At the head of the U.S. delegation to the conference this year was Vice President Mike Pence, whose speech felt at times like that of a barman politely insisting to a roomful of drinkers that happy hour is over. He reminded the European leaders in the audience that, out of 28 members of the NATO military alliance, only four countries other than the U.S. currently meet their obligation to spend at least 2% of their GDP on defense. (These are Greece, Estonia, Poland, and the U.K. On its own the U.S. spends around $650 billion per year, or roughly 3.6% of its GDP. That accounts for more than 70% of the total defense spending of all the NATO allies.)

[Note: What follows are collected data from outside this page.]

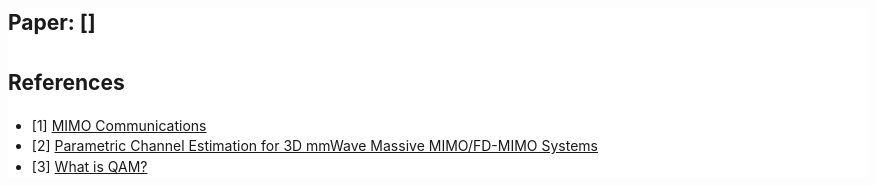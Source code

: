 ## Paper: []

## References
- [1] [MIMO Communications](https://www.youtube.com/watch?v=TC19gMQ6azE&list=PLx7-Q20A1VYKwoWNCyWfErLArGLtKdS37)
- [2] [Parametric Channel Estimation for 3D mmWave Massive MIMO/FD-MIMO Systems](https://www.youtube.com/watch?v=aPR8a7pxpCU)
- [3] [What is QAM?](https://info.support.huawei.com/info-finder/encyclopedia/en/QAM.html)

“Let me be clear on this point,” Pence said. “The President of the United States expects our allies to keep their word, to fulfill this commitment. And for most, that means the time has come to do more.” A burst of applause broke out at this point from the American delegates in the audience. But the Europeans mostly took the remark with blank expressions, and German Chancellor Angela Merkel did not feel the need to clap.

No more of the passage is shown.